> [WHAT TO PRODUCE]
The answer should be one number, the count of lines in the data with "Redux의".

> [AVAILABLE DATA]
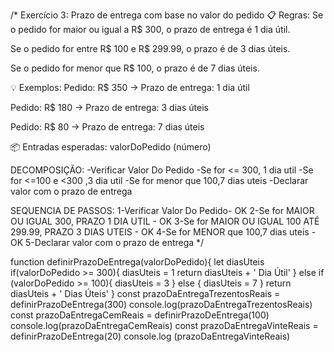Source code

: /* Exercício 3: Prazo de entrega com base no valor do pedido
📋 Regras:
Se o pedido for maior ou igual a R$ 300, o prazo de entrega é 1 dia útil.

Se o pedido for entre R$ 100 e R$ 299.99, o prazo é de 3 dias úteis.

Se o pedido for menor que R$ 100, o prazo é de 7 dias úteis.

💡 Exemplos:
Pedido: R$ 350 → Prazo de entrega: 1 dia útil

Pedido: R$ 180 → Prazo de entrega: 3 dias úteis

Pedido: R$ 80 → Prazo de entrega: 7 dias úteis

📦 Entradas esperadas:
valorDoPedido (número)

DECOMPOSIÇÃO:
-Verificar Valor Do Pedido
-Se for <= 300, 1 dia util
-Se for  <=100 e <300 ,3 dia util
-Se for menor  que 100,7 dias uteis
-Declarar valor com o prazo de entrega

SEQUENCIA DE PASSOS:
1-Verificar Valor Do Pedido- OK
2-Se for MAIOR OU IGUAL 300, PRAZO 1 DIA UTIL - OK
3-Se for  MAIOR OU IGUAL 100 ATÉ 299.99, PRAZO 3 DIAS UTEIS - OK
4-Se for MENOR  que 100,7 dias uteis - OK
5-Declarar valor com o prazo de entrega */


function definirPrazoDeEntrega(valorDoPedido){
    let diasUteis
    if(valorDoPedido >= 300){
        diasUteis = 1
        return diasUteis  +  ' Dia Útil'
    } else if (valorDoPedido >= 100){
        diasUteis = 3
    } else {
        diasUteis = 7
    }
    return diasUteis  +  ' Dias Úteis'
}
const prazoDaEntregaTrezentosReais = definirPrazoDeEntrega(300)
console.log(prazoDaEntregaTrezentosReais)
const prazoDaEntregaCemReais = definirPrazoDeEntrega(100)
console.log(prazoDaEntregaCemReais)
const prazoDaEntregaVinteReais = definirPrazoDeEntrega(20)
console.log (prazoDaEntregaVinteReais)
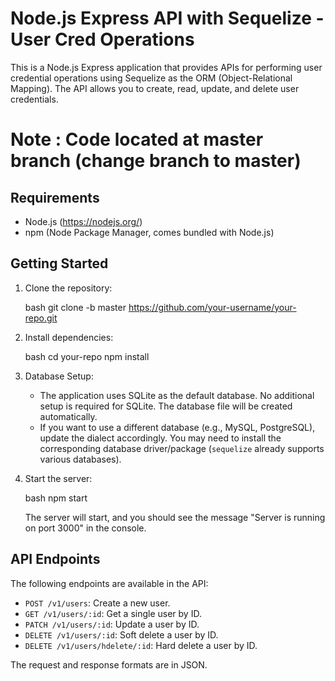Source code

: # Node.js Express API with Sequelize - User Cred Operations

This is a Node.js Express application that provides APIs for performing user credential operations using Sequelize as the ORM (Object-Relational Mapping). The API allows you to create, read, update, and delete user credentials.

# Note : Code located at master branch (change branch to master)

## Requirements

- Node.js (https://nodejs.org/)
- npm (Node Package Manager, comes bundled with Node.js)

## Getting Started

1. Clone the repository:

   bash
   git clone -b master https://github.com/your-username/your-repo.git
   

2. Install dependencies:

   bash
   cd your-repo
   npm install
   

3. Database Setup:
   - The application uses SQLite as the default database. No additional setup is required for SQLite. The database file will be created automatically.
   - If you want to use a different database (e.g., MySQL, PostgreSQL), update the dialect accordingly. You may need to install the corresponding database driver/package (`sequelize` already supports various databases).

4. Start the server:

   bash
   npm start
   

   The server will start, and you should see the message "Server is running on port 3000" in the console.

## API Endpoints

The following endpoints are available in the API:

- `POST /v1/users`: Create a new user.
- `GET /v1/users/:id`: Get a single user by ID.
- `PATCH /v1/users/:id`: Update a user by ID.
- `DELETE /v1/users/:id`: Soft delete a user by ID.
- `DELETE /v1/users/hdelete/:id`: Hard delete a user by ID.

The request and response formats are in JSON.
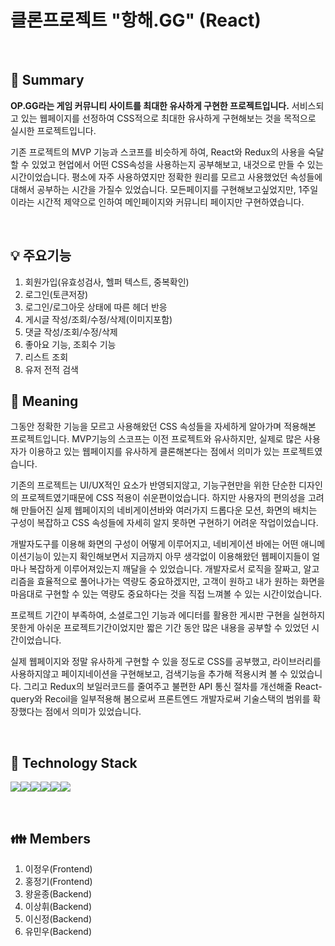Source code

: # 클론프로젝트 "항해.GG" (React)

<!-- ### :link: [프로젝트 바로가기](http://clone--project.s3-website.ap-northeast-2.amazonaws.com/ "프로젝트") -->

<br/>

## :pushpin: Summary

**OP.GG라는 게임 커뮤니티 사이트를 최대한 유사하게 구현한 프로젝트입니다.** 서비스되고 있는 웹페이지를 선정하여 CSS적으로 최대한 유사하게 구현해보는 것을 목적으로 실시한 프로젝트입니다.

기존 프로젝트의 MVP 기능과 스코프를 비슷하게 하여, React와 Redux의 사용을 숙달할 수 있었고 현업에서 어떤 CSS속성을 사용하는지 공부해보고, 내것으로 만들 수 있는 시간이었습니다. 평소에 자주 사용하였지만 정확한 원리를 모르고 사용했었던 속성들에 대해서 공부하는 시간을 가질수 있었습니다.
모든페이지를 구현해보고싶었지만, 1주일이라는 시간적 제약으로 인하여 메인페이지와 커뮤니티 페이지만 구현하였습니다.

<br/>

## :bulb: 주요기능

1. 회원가입(유효성검사, 헬퍼 텍스트, 중복확인)
2. 로그인(토큰저장)
3. 로그인/로그아웃 상태에 따른 헤더 반응
4. 게시글 작성/조회/수정/삭제(이미지포함)
5. 댓글 작성/조회/수정/삭제
6. 좋아요 기능, 조회수 기능
7. 리스트 조회
8. 유저 전적 검색
   <br/>

## :mag_right: Meaning

그동안 정확한 기능을 모르고 사용해왔던 CSS 속성들을 자세하게 알아가며 적용해본 프로젝트입니다. MVP기능의 스코프는 이전 프로젝트와 유사하지만, 실제로 많은 사용자가 이용하고 있는 웹페이지를 유사하게 클론해본다는 점에서 의미가 있는 프로젝트였습니다.

기존의 프로젝트는 UI/UX적인 요소가 반영되지않고, 기능구현만을 위한 단순한 디자인의 프로젝트였기때문에 CSS 적용이 쉬운편이었습니다. 하지만 사용자의 편의성을 고려해 만들어진 실제 웹페이지의 네비게이션바와 여러가지 드롭다운 모션, 화면의 배치는 구성이 복잡하고 CSS 속성들에 자세히 알지 못하면 구현하기 어려운 작업이었습니다.

개발자도구를 이용해 화면의 구성이 어떻게 이루어지고, 네비게이션 바에는 어떤 애니메이션기능이 있는지 확인해보면서 지금까지 아무 생각없이 이용해왔던 웹페이지들이 얼마나 복잡하게 이루어져있는지 깨달을 수 있었습니다. 개발자로서 로직을 잘짜고, 알고리즘을 효율적으로 풀어나가는 역량도 중요하겠지만, 고객이 원하고 내가 원하는 화면을 마음대로 구현할 수 있는 역량도 중요하다는 것을 직접 느껴볼 수 있는 시간이었습니다.

프로젝트 기간이 부족하여, 소셜로그인 기능과 에디터를 활용한 게시판 구현을 실현하지 못한게 아쉬운 프로젝트기간이었지만 짧은 기간 동안 많은 내용을 공부할 수 있었던 시간이었습니다.

실제 웹페이지와 정말 유사하게 구현할 수 있을 정도로 CSS를 공부했고, 라이브러리를 사용하지않고 페이지네이션을 구현해보고, 검색기능을 추가해 적용시켜 볼 수 있었습니다. 그리고 Redux의 보일러코드를 줄여주고 불편한 API 통신 절차를 개선해줄 React-query와 Recoil을 일부적용해 봄으로써 프론트엔드 개발자로써 기술스택의 범위를 확장했다는 점에서 의미가 있었습니다.

<br/>

## :hammer: Technology Stack
<img src="https://img.shields.io/badge/React-61DAFB?style=flat&logo=React&logoColor=white"/><img src="https://img.shields.io/badge/Redux-764ABC?style=flat&logo=Redux&logoColor=white"/><img src="https://img.shields.io/badge/Axios-5A29E4?style=flat&logo=Axios&logoColor=white"/><img src="https://img.shields.io/badge/Json-000000?style=flat&logo=Json&logoColor=white"/><img src="https://img.shields.io/badge/Tailwind CSS-06B6D4?style=flat&logo=Tailwind&logoColor=white"/><img src="https://img.shields.io/badge/styled-components-DB7093?style=flat&logo=Tailwind&logoColor=white"/>

<br/>

## :family: Members

1. 이정우(Frontend)
2. 홍정기(Frontend)
3. 왕윤종(Backend)
4. 이상휘(Backend)
5. 이신정(Backend)
6. 유민우(Backend)

<br/>  
  
<!-- ## :camera: 로그인 페이지  
![스크린샷_20221106_105926](https://user-images.githubusercontent.com/113274559/203824357-a870d33b-6aa5-42b0-afe5-b0fe82bbef98.png)
![스크린샷_20221125_124159](https://user-images.githubusercontent.com/113274559/203824380-7d2d0057-a390-4ebf-a656-c6983b50362b.png)

## :camera: 회원가입 페이지

![스크린샷_20221125_124125](https://user-images.githubusercontent.com/113274559/203825688-8152e890-bce9-4fe6-a3a7-81cb2bde04a4.png)  
![스크린샷_20221125_124142](https://user-images.githubusercontent.com/113274559/203825711-7fd6ecb8-a0d1-494c-8c16-7b54af6e0352.png)

## :camera: 메인페이지

![스크린샷_20221125_124102](https://user-images.githubusercontent.com/113274559/203825503-7930f2ae-fe3e-4806-b563-58afad6e5cf8.png)

## :camera: 전체 글 조회

![스크린샷_20221125_124227](https://user-images.githubusercontent.com/113274559/203825079-d139e1e6-89c4-4606-9ccb-12c143cda6ab.png)

## :camera: 상세 글 조회

![스크린샷_20221125_124305](https://user-images.githubusercontent.com/113274559/203825114-ad6fb0c4-187b-4f67-8f87-85cb1035bc06.png)

## :camera: 댓글CRUD

![스크린샷_20221125_124320](https://user-images.githubusercontent.com/113274559/203825189-e0187796-b7bc-427c-8cbe-cc3e95a8e596.png) -->
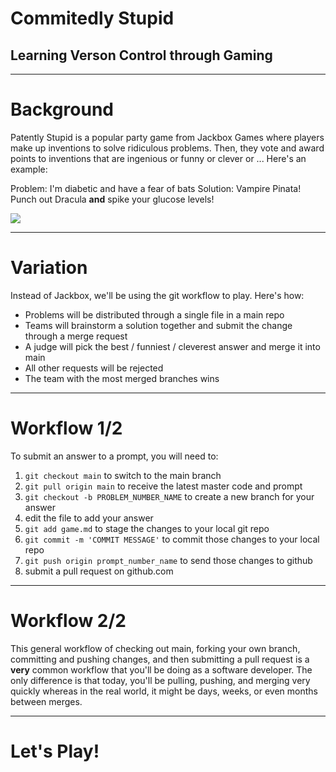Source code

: # Commitedly Stupid
## Learning Verson Control through Gaming

---

# Background

Patently Stupid is a popular party game from Jackbox Games where players make up inventions to solve ridiculous problems. Then, they vote and award points to inventions that are ingenious or funny or clever or ... Here's an example:

Problem: I'm diabetic and have a fear of bats
Solution: Vampire Pinata! Punch out Dracula **and** spike your glucose levels!

![](https://play-lh.googleusercontent.com/L0LRJKiKVoj1mbNP17SuYqYY0mS3xLBAVWj_mdDivrY2GDHKqtTKjBCLR6N6jP2S-Q=w3840-h2024-rw)

---

# Variation

Instead of Jackbox, we'll be using the git workflow to play. Here's how:

- Problems will be distributed through a single file in a main repo
- Teams will brainstorm a solution together and submit the change through a merge request
- A judge will pick the best / funniest / cleverest answer and merge it into main
- All other requests will be rejected
- The team with the most merged branches wins

---

# Workflow 1/2

To submit an answer to a prompt, you will need to:

1. `git checkout main` to switch to the main branch
2. `git pull origin main` to receive the latest master code and prompt
3. `git checkout -b PROBLEM_NUMBER_NAME` to create a new branch for your answer
4. edit the file to add your answer
5. `git add game.md` to stage the changes to your local git repo
6. `git commit -m 'COMMIT MESSAGE'` to commit those changes to your local repo
7. `git push origin prompt_number_name` to send those changes to github
8. submit a pull request on github.com

---

# Workflow 2/2

This general workflow of checking out main, forking your own branch, committing and pushing changes, and then submitting a pull request is a **very** common workflow that you'll be doing as a software developer. The only difference is that today, you'll be pulling, pushing, and merging very quickly whereas in the real world, it might be days, weeks, or even months between merges.

---

# Let's Play!
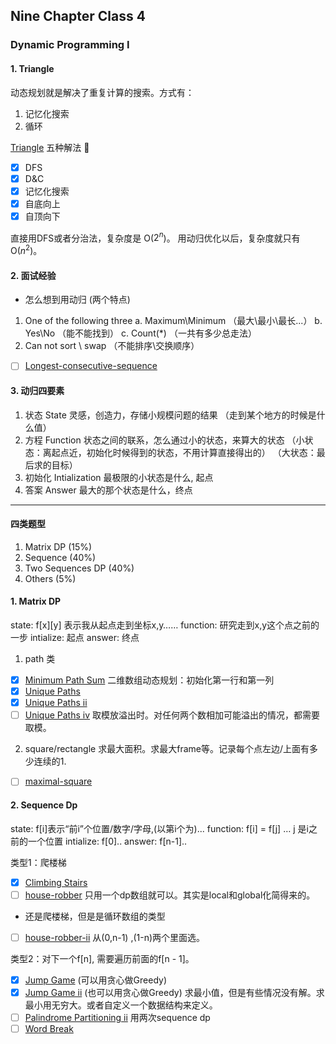 ## Nine Chapter Class 4

### Dynamic Programming I

#### 1. Triangle

动态规划就是解决了重复计算的搜索。方式有：
1. 记忆化搜索
2. 循环


[Triangle](https://www.lintcode.com/problem/triangle/description) 五种解法 :carrot:
- [x] DFS
- [x] D&C
- [x] 记忆化搜索
- [x] 自底向上
- [x] 自顶向下

直接用DFS或者分治法，复杂度是 O($2^{n}$)。 
用动归优化以后，复杂度就只有O($n^{2}$)。 

#### 2. 面试经验
- 怎么想到用动归 (两个特点)
1. One of the following three
	a. Maximum\Minimum （最大\最小\最长...）
	b. Yes\No （能不能找到）
	c. Count(*) （一共有多少总走法）
2. Can not sort \ swap （不能排序\交换顺序）
- [ ] [Longest-consecutive-sequence](https://www.lintcode.com/problem/longest-consecutive-sequence/description)

#### 3. 动归四要素
1. 状态 State
灵感，创造力，存储小规模问题的结果
（走到某个地方的时候是什么值）
2. 方程 Function
状态之间的联系，怎么通过小的状态，来算大的状态
（小状态：离起点近，初始化时候得到的状态，不用计算直接得出的）
（大状态：最后求的目标）
3. 初始化 Intialization
最极限的小状态是什么, 起点
4. 答案 Answer
最大的那个状态是什么，终点

---
#### 四类题型

1. Matrix DP (15%)
2. Sequence (40%)
3. Two Sequences DP (40%)
4. Others (5%)

#### 1. Matrix DP
state: f[x][y] 表示我从起点走到坐标x,y……
function: 研究走到x,y这个点之前的一步
intialize: 起点
answer: 终点
1. path 类
- [x] [Minimum Path Sum](https://www.lintcode.com/problem/minimum-path-sum/description)
二维数组动态规划：初始化第一行和第一列
- [x] [Unique Paths](https://www.lintcode.com/problem/unique-paths)
- [x] [Unique Paths ii](https://www.lintcode.com/problem/unique-paths-ii)
- [ ] [Unique Paths iv](https://www.lintcode.com/problem/unique-path-iv/description)
取模放溢出时。对任何两个数相加可能溢出的情况，都需要取模。

2. square/rectangle 求最大面积。求最大frame等。记录每个点左边/上面有多少连续的1. 
- [ ] [maximal-square](https://www.lintcode.com/problem/maximal-square/description) 


#### 2. Sequence Dp
state: f[i]表示“前i”个位置/数字/字母,(以第i个为)...
function: f[i] = f[j] … j 是i之前的一个位置
intialize: f[0]..
answer: f[n-1]..

类型1：爬楼梯
- [x] [Climbing Stairs](https://www.lintcode.com/problem/climbing-stairs)
- [ ] [house-robber](https://www.lintcode.com/problem/house-robber/description)
只用一个dp数组就可以。其实是local和global化简得来的。

* 还是爬楼梯，但是是循环数组的类型
- [ ] [house-robber-ii](https://www.lintcode.com/problem/house-robber-ii/description)
从(0,n-1) ,(1-n)两个里面选。 


类型2：对下一个f[n], 需要遍历前面的f[n - 1]。
- [x] [Jump Game](https://www.lintcode.com/problem/jump-game) (可以用贪心做Greedy)
- [x] [Jump Game ii](https://www.lintcode.com/problem/jump-game-ii) (也可以用贪心做Greedy) 求最小值，但是有些情况没有解。求最小用无穷大。或者自定义一个数据结构来定义。
- [ ] [Palindrome Partitioning ii](https://www.lintcode.com/problem/palindrome-partitioning-ii/description) 用两次sequence dp
- [ ] [Word Break](https://www.lintcode.com/problem/word-break)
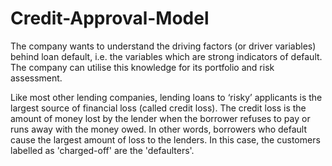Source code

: # Credit-Approval-Model

The company wants to understand the driving factors (or driver variables) behind loan default, i.e. the variables which are strong indicators of default.  The company can utilise this knowledge for its portfolio and risk assessment. 

Like most other lending companies, lending loans to ‘risky’ applicants is the largest source of financial loss (called credit loss). The credit loss is the amount of money lost by the lender when the borrower refuses to pay or runs away with the money owed. In other words, borrowers who default cause the largest amount of loss to the lenders. In this case, the customers labelled as 'charged-off' are the 'defaulters'.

> [RESULT FOR THIS TASK]
2